Weekly News Roundup, 25th March 2016: Another Darkness and Another Noon

This week's literary highlights from across the world

Happy Friday, Asymptote friends! Can you believe we’ve already sprung forward (in the United States, at least)? This means we’re already a quarter-way through the year. Luckily, time flies slowly when digging through the archives: on finding German writer Arthuer Koester’s Darkness at Noon—a masterpiece known to the world only through translation—in its original, maybe. And speaking of the archive: with only black-and-white photos, what color were Franz Kafka’s eyes? This—and 99 other “finds”—in Reiner Stauch’s fascinating curation of Kafkanalia.

Speaking of daylight savings, we sure saved daylight—and lost sleep—on UNESCO’s World Poetry Day this past March 21. Here’s everything you needed to know so you can plan in advance next time.

This week in prizes: Tram 83, by Fiston Mwanza Mujila, translated by Roland Glasser, and published by our friends at Deep Vellum Books, won the 2015 Etisalat Prize for Literature in addition to being longlisted for the Man Booker International Prize—phew. In fact, the whole International Booker longlist is worth checking out: lots of favorites speckle the list, like Italian ano-menon Elena Ferrante (translated by Ann Goldstein!), Yan Lianke, Marie NDiaye, and many others (all translated, of course). And this year’s Whiting Award winners have been announced, for emerging English-language writers.

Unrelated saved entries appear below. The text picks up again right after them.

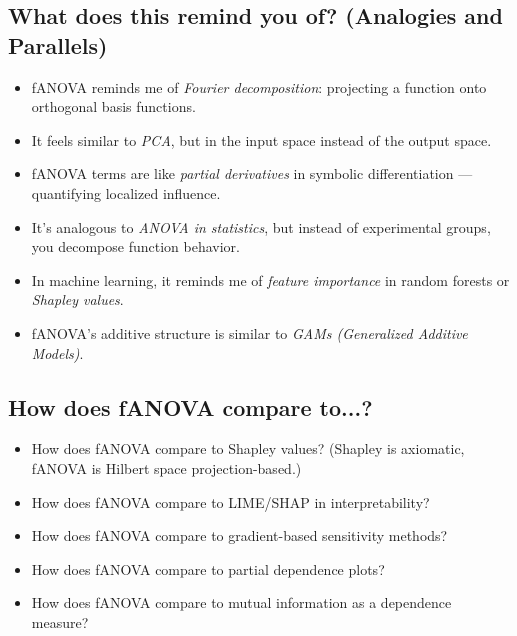 \subsection*{What does this remind you of? (Analogies and Parallels)}
\begin{itemize}
    \item fANOVA reminds me of \emph{Fourier decomposition}: projecting a function onto orthogonal basis functions.
    \item It feels similar to \emph{PCA}, but in the input space instead of the output space.
    \item fANOVA terms are like \emph{partial derivatives} in symbolic differentiation — quantifying localized influence.
    \item It’s analogous to \emph{ANOVA in statistics}, but instead of experimental groups, you decompose function behavior.
    \item In machine learning, it reminds me of \emph{feature importance} in random forests or \emph{Shapley values}.
    \item fANOVA’s additive structure is similar to \emph{GAMs (Generalized Additive Models)}.
\end{itemize}

\subsection*{How does fANOVA compare to...?}
\begin{itemize}
    \item How does fANOVA compare to Shapley values? (Shapley is axiomatic, fANOVA is Hilbert space projection-based.)
    \item How does fANOVA compare to LIME/SHAP in interpretability?
    \item How does fANOVA compare to gradient-based sensitivity methods?
    \item How does fANOVA compare to partial dependence plots?
    \item How does fANOVA compare to mutual information as a dependence measure?
\end{itemize}
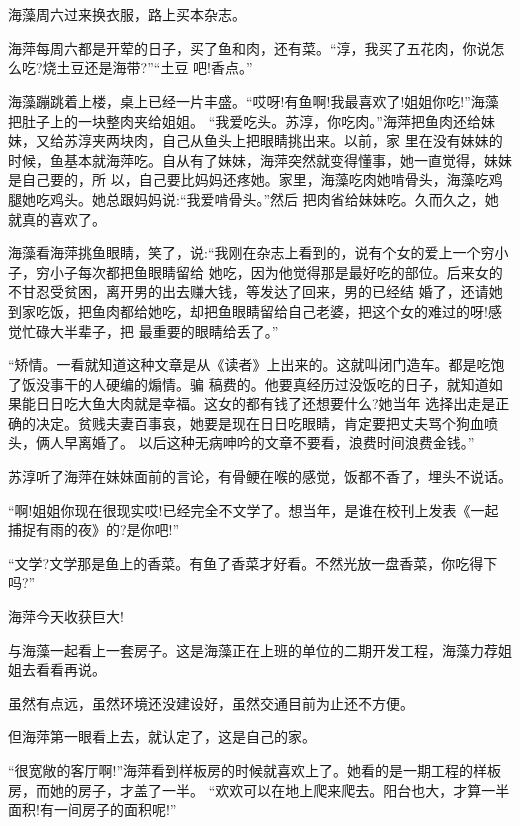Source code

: \documentclass[11pt,a4paper,onecolumn]{article}
\begin{document}
\section[\thesection]{}

海藻周六过来换衣服，路上买本杂志。

海萍每周六都是开荤的日子，买了鱼和肉，还有菜。``淳，我买了五花肉，你说怎么吃?烧土豆还是海带?''``土豆
吧!香点。''

海藻蹦跳着上楼，桌上已经一片丰盛。``哎呀!有鱼啊!我最喜欢了!姐姐你吃!''海藻把肚子上的一块整肉夹给姐姐。
``我爱吃头。苏淳，你吃肉。''海萍把鱼肉还给妹妹，又给苏淳夹两块肉，自己从鱼头上把眼睛挑出来。以前，家
里在没有妹妹的时候，鱼基本就海萍吃。自从有了妹妹，海萍突然就变得懂事，她一直觉得，妹妹是自己要的，所
以，自己要比妈妈还疼她。家里，海藻吃肉她啃骨头，海藻吃鸡腿她吃鸡头。她总跟妈妈说:``我爱啃骨头。''然后
把肉省给妹妹吃。久而久之，她就真的喜欢了。

海藻看海萍挑鱼眼睛，笑了，说:``我刚在杂志上看到的，说有个女的爱上一个穷小子，穷小子每次都把鱼眼睛留给
她吃，因为他觉得那是最好吃的部位。后来女的不甘忍受贫困，离开男的出去赚大钱，等发达了回来，男的已经结
婚了，还请她到家吃饭，把鱼肉都给她吃，却把鱼眼睛留给自己老婆，把这个女的难过的呀!感觉忙碌大半辈子，把
最重要的眼睛给丢了。''

``矫情。一看就知道这种文章是从《读者》上出来的。这就叫闭门造车。都是吃饱了饭没事干的人硬编的煽情。骗
稿费的。他要真经历过没饭吃的日子，就知道如果能日日吃大鱼大肉就是幸福。这女的都有钱了还想要什么?她当年
选择出走是正确的决定。贫贱夫妻百事哀，她要是现在日日吃眼睛，肯定要把丈夫骂个狗血喷头，俩人早离婚了。
以后这种无病呻吟的文章不要看，浪费时间浪费金钱。''

苏淳听了海萍在妹妹面前的言论，有骨鲠在喉的感觉，饭都不香了，埋头不说话。

``啊!姐姐你现在很现实哎!已经完全不文学了。想当年，是谁在校刊上发表《一起捕捉有雨的夜》的?是你吧!''

``文学?文学那是鱼上的香菜。有鱼了香菜才好看。不然光放一盘香菜，你吃得下吗?''

海萍今天收获巨大!

与海藻一起看上一套房子。这是海藻正在上班的单位的二期开发工程，海藻力荐姐姐去看看再说。

虽然有点远，虽然环境还没建设好，虽然交通目前为止还不方便。

但海萍第一眼看上去，就认定了，这是自己的家。

``很宽敞的客厅啊!''海萍看到样板房的时候就喜欢上了。她看的是一期工程的样板房，而她的房子，才盖了一半。
``欢欢可以在地上爬来爬去。阳台也大，才算一半面积!有一间房子的面积呢!''
\end{document}
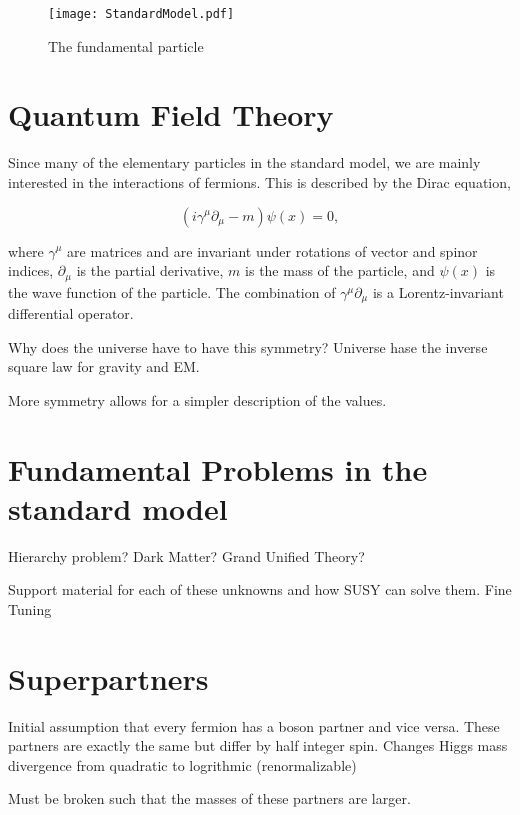 \begin{figure}
 	\centering
	\texttt{[image: StandardModel.pdf]}
 	\caption{The fundamental particle}
 	\label{SMParticles} 
\end{figure}
 
 \section{Quantum Field Theory}
 \label{QFT}
 
 Since many of the elementary particles in the standard model, we are mainly interested in the interactions of fermions. This is described by the Dirac equation, 
 
\begin{equation}
(i\gamma^\mu\partial_\mu-m)\psi(x)=0\label{Dirac},
\end{equation}

where $\gamma^\mu$ are matrices and are invariant under rotations of vector and spinor indices, $\partial_\mu$ is the partial derivative, $m$ is the mass of the particle, and $\psi(x)$ is the wave function of the particle. The combination of $\gamma^\mu\partial_\mu$ is a Lorentz-invariant differential operator. 
 

Why does the universe have to have this symmetry?
Universe hase the inverse square law for gravity and EM.

More symmetry allows for a simpler description of the values. 

\section{Fundamental Problems in the standard model}
\label{sec:Hierarchy}

Hierarchy problem?
Dark Matter?
Grand Unified Theory?

Support material for each of these unknowns and how SUSY can solve them. Fine Tuning

\section{Superpartners}
\label{sec:superpartners}

Initial assumption that every fermion has a boson partner and vice versa. These partners are exactly the same but differ by half integer spin. Changes Higgs mass divergence from quadratic to logrithmic (renormalizable)

Must be broken such that the masses of these partners are larger.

The Struggle continues: Norwegian Karl Ove Knausgaard’s My Struggle: Book Five is in review, and the book bears witness to the “spectacle of solitude.” And if you’re into big literary spinoffs, remember that Ferrante’s children’s book is a thing that exists in the world.  But here’s the thing you ought to read: the Irish novel that was so good, people were afraid to translate it. Seriously.

If you love the New York Times’ “By the Book” column (and—don’t we all?), check out the Wall Street Journal‘s enviable response: six esteemed literary translators, in their own words (the list includes our own Close Approximations prize judge Michael Hofmann, and Don Bartlett, the man who made the aforementioned Knausgaard possible in English).